» Task objective: Print each line once more, unchanged, from the line holding "### deathDate" to the end of the listing below.

» Supplied data:
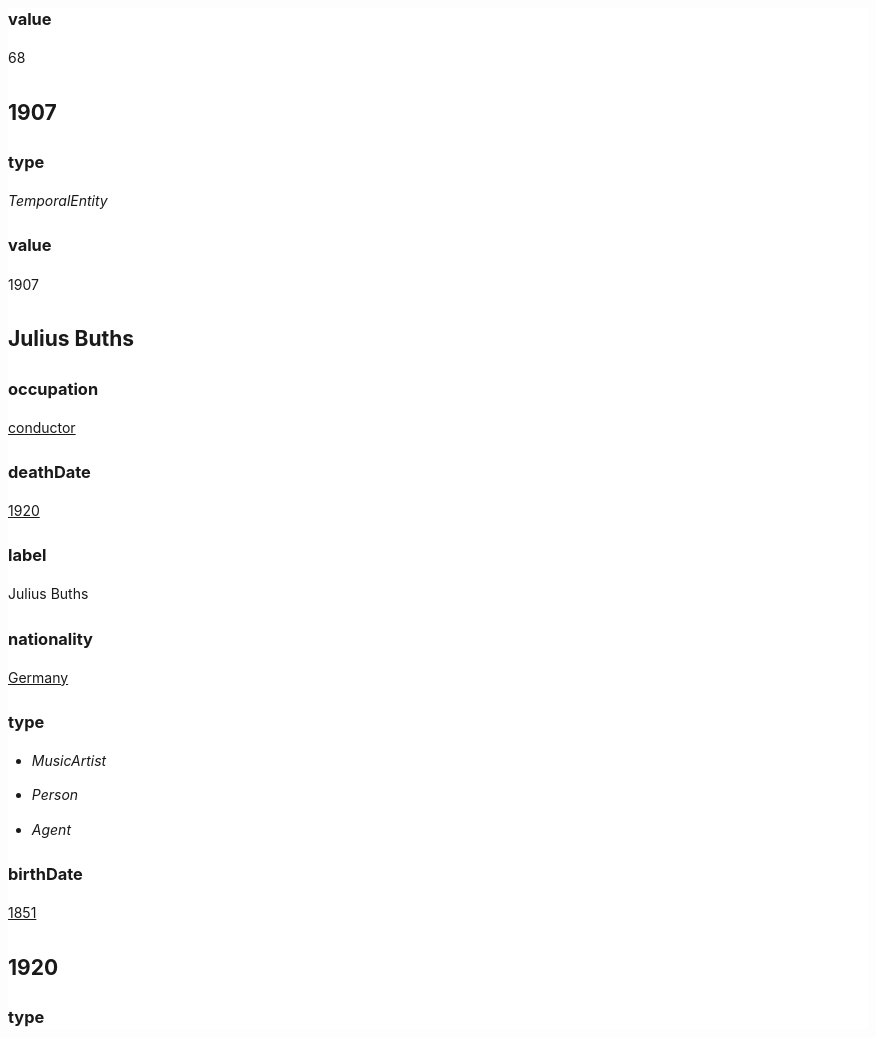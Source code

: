 ### value


68

## 1907

### type


*TemporalEntity*

### value


1907

## Julius Buths

### occupation


[conductor](#conductor)

### deathDate


[1920](#1920)

### label


Julius Buths

### nationality


[Germany](#Germany)

### type

 - *MusicArtist*

 - *Person*

 - *Agent*

### birthDate


[1851](#1851)

## 1920

### type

» Solution to the problem:
### deathDate


[1920](#1920)

### label


Julius Buths

### nationality


[Germany](#Germany)

### type

 - *MusicArtist*

 - *Person*

 - *Agent*

### birthDate


[1851](#1851)

## 1920

### type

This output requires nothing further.